Being Selective, Avoiding Attention

I dance with any lady to any song, but lately, I’ve become more picky about who I partner with and well, I’ve become selective about song choice too.

Please note that this lady is not Viola.

I see it with most dancers, whether it’s Bachata, Cuban Salsa or Kizomba, that lady usually dances with that guy. And you can see their reaction when their favourite Salsa track comes on, so I’m not alone with this selection policy.

Dancing to specific songs is obvious. I mean there are certain tracks that you just feel in your soul. It’s a unique link and that’s the feeling (you want) with certain ladies.

Coisas Da Terra by Paulo Flores – for example –  moves me to do basics because that’s the song I heard constantly when I started Kizomba. It’s a familiar, happy beat, you just got to love it.

But when it comes to choosing partners. Eish. Familiarity breeds contempt.

Viola. Dancing with her is like lifting 10-kilo kettlebells. Heavy, inflexible, no fun. Just a force that either swings one way or another. I don’t know why I try. Oh, wait it’s in my Aries profile to be nice and to dance with everybody because everybody wants to dance.

No. Everybody needs to learn basics first before they want; because that want is to shine.

Viola ignores the basics of Kizomba. She leans back, her body sways next to the beat and her groin movement is heating up mine and it’s not fun. No, seriously it’s not.


I dance with Viola again, because the instructor in me believes that she needs a little bit of guidance. My constructive criticism is not heard, in fact, she seems determined to prove me wrong.

She is not the only one, there are a few Violas, I avoid them. I can see their enthusiasm to dance but I cannot; I will not put myself through that WWE demonstration.

Yet here I am, eyes closed, I berate myself while onlookers probably think this guy is in the moment. That four-minute song felt like it had five minutes added on. The strain on my shoulder is felt the next day.

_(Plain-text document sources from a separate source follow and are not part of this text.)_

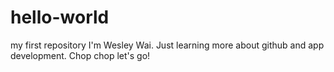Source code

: # hello-world
my first repository
I'm Wesley Wai. Just learning more about github and app development.
Chop chop let's go!
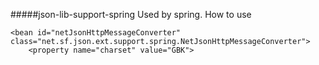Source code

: #####json-lib-support-spring 
Used by spring.
How to use

    <bean id="netJsonHttpMessageConverter" class="net.sf.json.ext.support.spring.NetJsonHttpMessageConverter">
        <property name="charset" value="GBK">

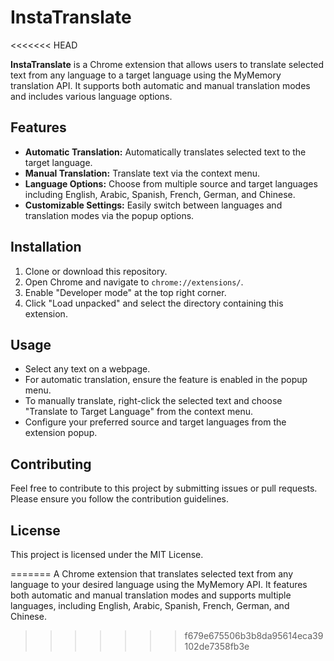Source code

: # InstaTranslate
<<<<<<< HEAD

**InstaTranslate** is a Chrome extension that allows users to translate selected text from any language to a target language using the MyMemory translation API. It supports both automatic and manual translation modes and includes various language options.

## Features

- **Automatic Translation:** Automatically translates selected text to the target language.
- **Manual Translation:** Translate text via the context menu.
- **Language Options:** Choose from multiple source and target languages including English, Arabic, Spanish, French, German, and Chinese.
- **Customizable Settings:** Easily switch between languages and translation modes via the popup options.

## Installation

1. Clone or download this repository.
2. Open Chrome and navigate to `chrome://extensions/`.
3. Enable "Developer mode" at the top right corner.
4. Click "Load unpacked" and select the directory containing this extension.

## Usage

- Select any text on a webpage.
- For automatic translation, ensure the feature is enabled in the popup menu.
- To manually translate, right-click the selected text and choose "Translate to Target Language" from the context menu.
- Configure your preferred source and target languages from the extension popup.

## Contributing

Feel free to contribute to this project by submitting issues or pull requests. Please ensure you follow the contribution guidelines.

## License

This project is licensed under the MIT License.

=======
A Chrome extension that translates selected text from any language to your desired language using the MyMemory API. It features both automatic and manual translation modes and supports multiple languages, including English, Arabic, Spanish, French, German, and Chinese.
>>>>>>> f679e675506b3b8da95614eca39102de7358fb3e
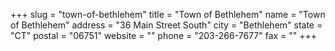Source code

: +++
slug = "town-of-bethlehem"
title = "Town of Bethlehem"
name = "Town of Bethlehem"
address = "36 Main Street South"
city = "Bethlehem"
state = "CT"
postal = "06751"
website = ""
phone = "203-266-7677"
fax = ""
+++
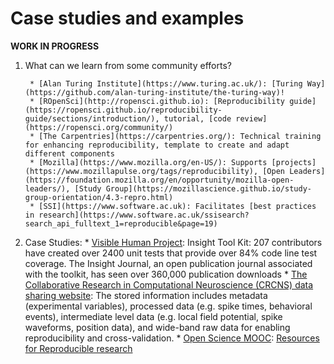# Case studies and examples

**WORK IN PROGRESS**

1. What can we learn from some community efforts?
	
        * [Alan Turing Institute](https://www.turing.ac.uk/): [Turing Way](https://github.com/alan-turing-institute/the-turing-way)!
        * [ROpenSci](http://ropensci.github.io): [Reproducibility guide](https://ropensci.github.io/reproducibility-guide/sections/introduction/), tutorial, [code review](https://ropensci.org/community/)
        * [The Carpentries](https://carpentries.org/): Technical training for enhancing reproducibility, template to create and adapt different components
        * [Mozilla](https://www.mozilla.org/en-US/): Supports [projects](https://www.mozillapulse.org/tags/reproducibility), [Open Leaders](https://foundation.mozilla.org/en/opportunity/mozilla-open-leaders/), [Study Group](https://mozillascience.github.io/study-group-orientation/4.3-repro.html)
        * [SSI](https://www.software.ac.uk): Facilitates [best practices in research](https://www.software.ac.uk/ssisearch?search_api_fulltext_1=reproducible&page=19)

2. Case Studies:
        * [Visible Human Project](https://www.nlm.nih.gov/research/visible/visible_human.html): Insight Tool Kit: 207 contributors have created over 2400 unit tests that provide over 84% code line test coverage. The Insight Journal, an open publication journal associated with the toolkit, has seen over 360,000 publication downloads
        * [The Collaborative Research in Computational Neuroscience (CRCNS) data sharing website](https://crcns.org/): The stored information includes metadata (experimental variables), processed data (e.g. spike times, behavioral events), intermediate level data (e.g. local field potential, spike waveforms, position data), and wide-band raw data for enabling reproducibility and cross-validation.
       * [Open Science MOOC](https://opensciencemooc.eu/): [Resources for Reproducible research](https://opensciencemooc.eu/resources/#three)
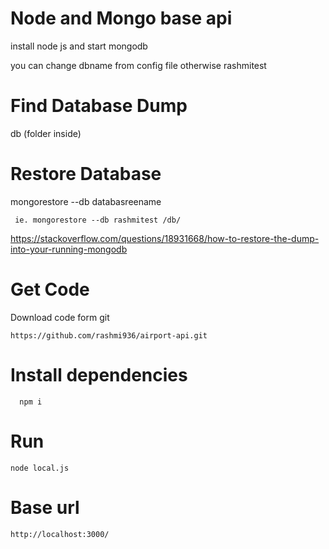 # Node and Mongo base api


install node js and start mongodb

you can change dbname from config file otherwise rashmitest

# Find Database Dump

db (folder inside)


# Restore Database 

mongorestore --db databasreename <path>
  
     ie. mongorestore --db rashmitest /db/

https://stackoverflow.com/questions/18931668/how-to-restore-the-dump-into-your-running-mongodb

# Get Code 
  Download code form git
    
    https://github.com/rashmi936/airport-api.git


# Install dependencies  
      npm i 

# Run 
    
    node local.js

# Base url 

    http://localhost:3000/



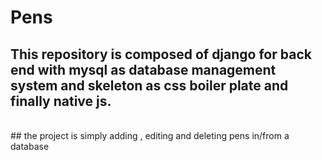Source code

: # Pens 

## This repository is composed of django for back end with mysql as database management system and skeleton as css boiler plate and finally native js.
<br>
## the project is simply adding , editing and deleting pens in/from a database
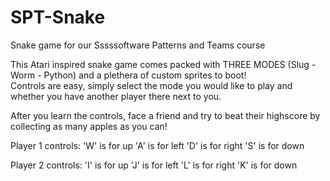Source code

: # SPT-Snake
Snake game for our Sssssoftware Patterns and Teams course

This Atari inspired snake game comes packed with THREE MODES (Slug - Worm - Python) and a plethera of custom sprites to boot!  
Controls are easy, simply select the mode you would like to play and whether you have another player there next to you.

After you learn the controls, face a friend and try to beat their highscore by collecting as many apples as you can!

Player 1 controls:
'W' is for up
'A' is for left
'D' is for right
'S' is for down

Player 2 controls:
'I' is for up
'J' is for left
'L' is for right
'K' is for down

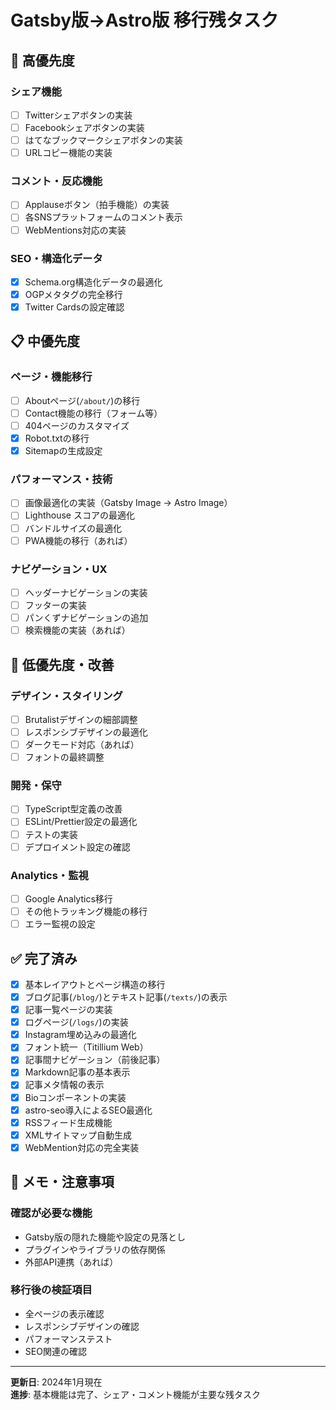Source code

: # Gatsby版→Astro版 移行残タスク

## 🚨 高優先度

### シェア機能
- [ ] Twitterシェアボタンの実装
- [ ] Facebookシェアボタンの実装
- [ ] はてなブックマークシェアボタンの実装
- [ ] URLコピー機能の実装

### コメント・反応機能
- [ ] Applauseボタン（拍手機能）の実装
- [ ] 各SNSプラットフォームのコメント表示
- [ ] WebMentions対応の実装

### SEO・構造化データ
- [x] Schema.org構造化データの最適化
- [x] OGPメタタグの完全移行
- [x] Twitter Cardsの設定確認

## 📋 中優先度

### ページ・機能移行
- [ ] Aboutページ(`/about/`)の移行
- [ ] Contact機能の移行（フォーム等）
- [ ] 404ページのカスタマイズ
- [x] Robot.txtの移行
- [x] Sitemapの生成設定

### パフォーマンス・技術
- [ ] 画像最適化の実装（Gatsby Image → Astro Image）
- [ ] Lighthouse スコアの最適化
- [ ] バンドルサイズの最適化
- [ ] PWA機能の移行（あれば）

### ナビゲーション・UX
- [ ] ヘッダーナビゲーションの実装
- [ ] フッターの実装
- [ ] パンくずナビゲーションの追加
- [ ] 検索機能の実装（あれば）

## 🔧 低優先度・改善

### デザイン・スタイリング
- [ ] Brutalistデザインの細部調整
- [ ] レスポンシブデザインの最適化
- [ ] ダークモード対応（あれば）
- [ ] フォントの最終調整

### 開発・保守
- [ ] TypeScript型定義の改善
- [ ] ESLint/Prettier設定の最適化
- [ ] テストの実装
- [ ] デプロイメント設定の確認

### Analytics・監視
- [ ] Google Analytics移行
- [ ] その他トラッキング機能の移行
- [ ] エラー監視の設定

## ✅ 完了済み

- [x] 基本レイアウトとページ構造の移行
- [x] ブログ記事(`/blog/`)とテキスト記事(`/texts/`)の表示
- [x] 記事一覧ページの実装
- [x] ログページ(`/logs/`)の実装
- [x] Instagram埋め込みの最適化
- [x] フォント統一（Titillium Web）
- [x] 記事間ナビゲーション（前後記事）
- [x] Markdown記事の基本表示
- [x] 記事メタ情報の表示
- [x] Bioコンポーネントの実装
- [x] astro-seo導入によるSEO最適化
- [x] RSSフィード生成機能
- [x] XMLサイトマップ自動生成
- [x] WebMention対応の完全実装

## 📝 メモ・注意事項

### 確認が必要な機能
- Gatsby版の隠れた機能や設定の見落とし
- プラグインやライブラリの依存関係
- 外部API連携（あれば）

### 移行後の検証項目
- 全ページの表示確認
- レスポンシブデザインの確認
- パフォーマンステスト
- SEO関連の確認

---

**更新日**: 2024年1月現在  
**進捗**: 基本機能は完了、シェア・コメント機能が主要な残タスク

The thing though that really grates me is the lack of connection.Besides not following, Viola is not feeling the music. I wonder why she attends classes or parties?

She is there to be seen, trying her best to look fabulous with a Passada. A simple movement becomes an exhibition of her hips lying. I have no connection with this kettle-bell.

Viola likes getting paid attention. That’s clear. But I can only give her a high five as I step to Mandy. She smiles, connects and allows me to lead.